PROVIDED ENTRIES Block Start

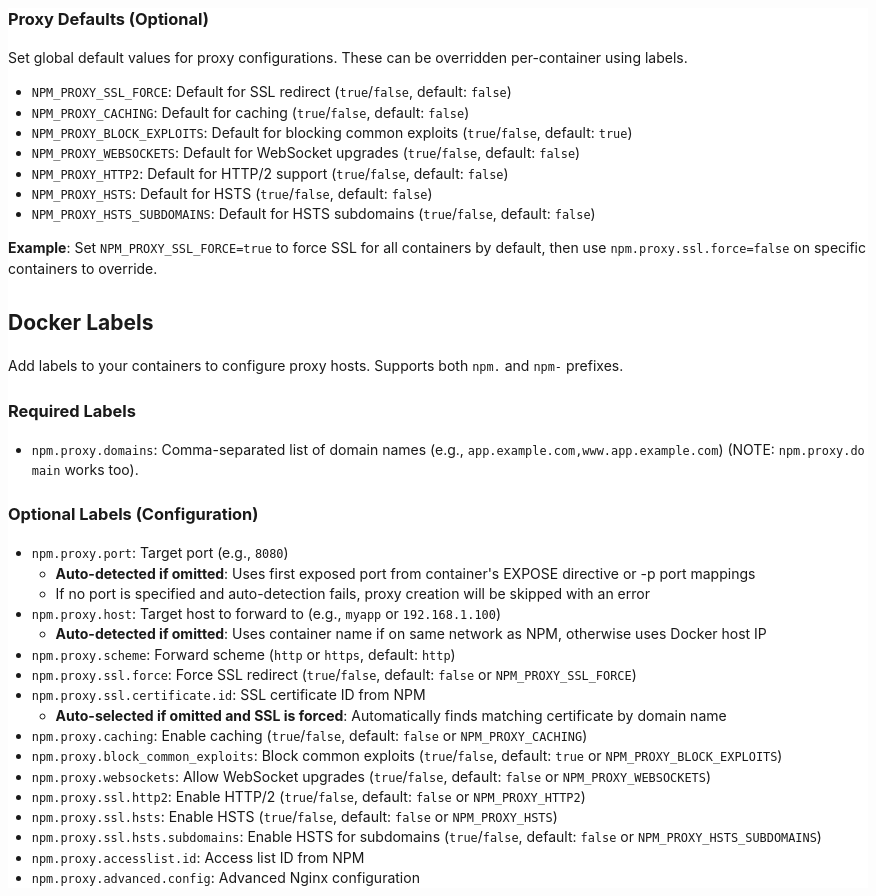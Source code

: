 ### Proxy Defaults (Optional)

Set global default values for proxy configurations. These can be overridden per-container using labels.

- `NPM_PROXY_SSL_FORCE`: Default for SSL redirect (`true`/`false`, default: `false`)
- `NPM_PROXY_CACHING`: Default for caching (`true`/`false`, default: `false`)
- `NPM_PROXY_BLOCK_EXPLOITS`: Default for blocking common exploits (`true`/`false`, default: `true`)
- `NPM_PROXY_WEBSOCKETS`: Default for WebSocket upgrades (`true`/`false`, default: `false`)
- `NPM_PROXY_HTTP2`: Default for HTTP/2 support (`true`/`false`, default: `false`)
- `NPM_PROXY_HSTS`: Default for HSTS (`true`/`false`, default: `false`)
- `NPM_PROXY_HSTS_SUBDOMAINS`: Default for HSTS subdomains (`true`/`false`, default: `false`)

**Example**: Set `NPM_PROXY_SSL_FORCE=true` to force SSL for all containers by default, then use `npm.proxy.ssl.force=false` on specific containers to override.

## Docker Labels

Add labels to your containers to configure proxy hosts. Supports both `npm.` and `npm-` prefixes.

### Required Labels

- `npm.proxy.domains`: Comma-separated list of domain names (e.g., `app.example.com,www.app.example.com`) (NOTE: `npm.proxy.domain` works too).

### Optional Labels (Configuration)

- `npm.proxy.port`: Target port (e.g., `8080`)
  - **Auto-detected if omitted**: Uses first exposed port from container's EXPOSE directive or -p port mappings
  - If no port is specified and auto-detection fails, proxy creation will be skipped with an error
- `npm.proxy.host`: Target host to forward to (e.g., `myapp` or `192.168.1.100`)
  - **Auto-detected if omitted**: Uses container name if on same network as NPM, otherwise uses Docker host IP
- `npm.proxy.scheme`: Forward scheme (`http` or `https`, default: `http`)
- `npm.proxy.ssl.force`: Force SSL redirect (`true`/`false`, default: `false` or `NPM_PROXY_SSL_FORCE`)
- `npm.proxy.ssl.certificate.id`: SSL certificate ID from NPM
  - **Auto-selected if omitted and SSL is forced**: Automatically finds matching certificate by domain name
- `npm.proxy.caching`: Enable caching (`true`/`false`, default: `false` or `NPM_PROXY_CACHING`)
- `npm.proxy.block_common_exploits`: Block common exploits (`true`/`false`, default: `true` or `NPM_PROXY_BLOCK_EXPLOITS`)
- `npm.proxy.websockets`: Allow WebSocket upgrades (`true`/`false`, default: `false` or `NPM_PROXY_WEBSOCKETS`)
- `npm.proxy.ssl.http2`: Enable HTTP/2 (`true`/`false`, default: `false` or `NPM_PROXY_HTTP2`)
- `npm.proxy.ssl.hsts`: Enable HSTS (`true`/`false`, default: `false` or `NPM_PROXY_HSTS`)
- `npm.proxy.ssl.hsts.subdomains`: Enable HSTS for subdomains (`true`/`false`, default: `false` or `NPM_PROXY_HSTS_SUBDOMAINS`)
- `npm.proxy.accesslist.id`: Access list ID from NPM
- `npm.proxy.advanced.config`: Advanced Nginx configuration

PROVIDED ENTRIES Block End

= TASK DETAILS =
Output the material above exactly, but only from the line that carries "Proxy Defaults (Optional)" through the line that carries "Default for caching".

= RESULT BELOW =
: ### Proxy Defaults (Optional)

Set global default values for proxy configurations. These can be overridden per-container using labels.

- `NPM_PROXY_SSL_FORCE`: Default for SSL redirect (`true`/`false`, default: `false`)
- `NPM_PROXY_CACHING`: Default for caching (`true`/`false`, default: `false`)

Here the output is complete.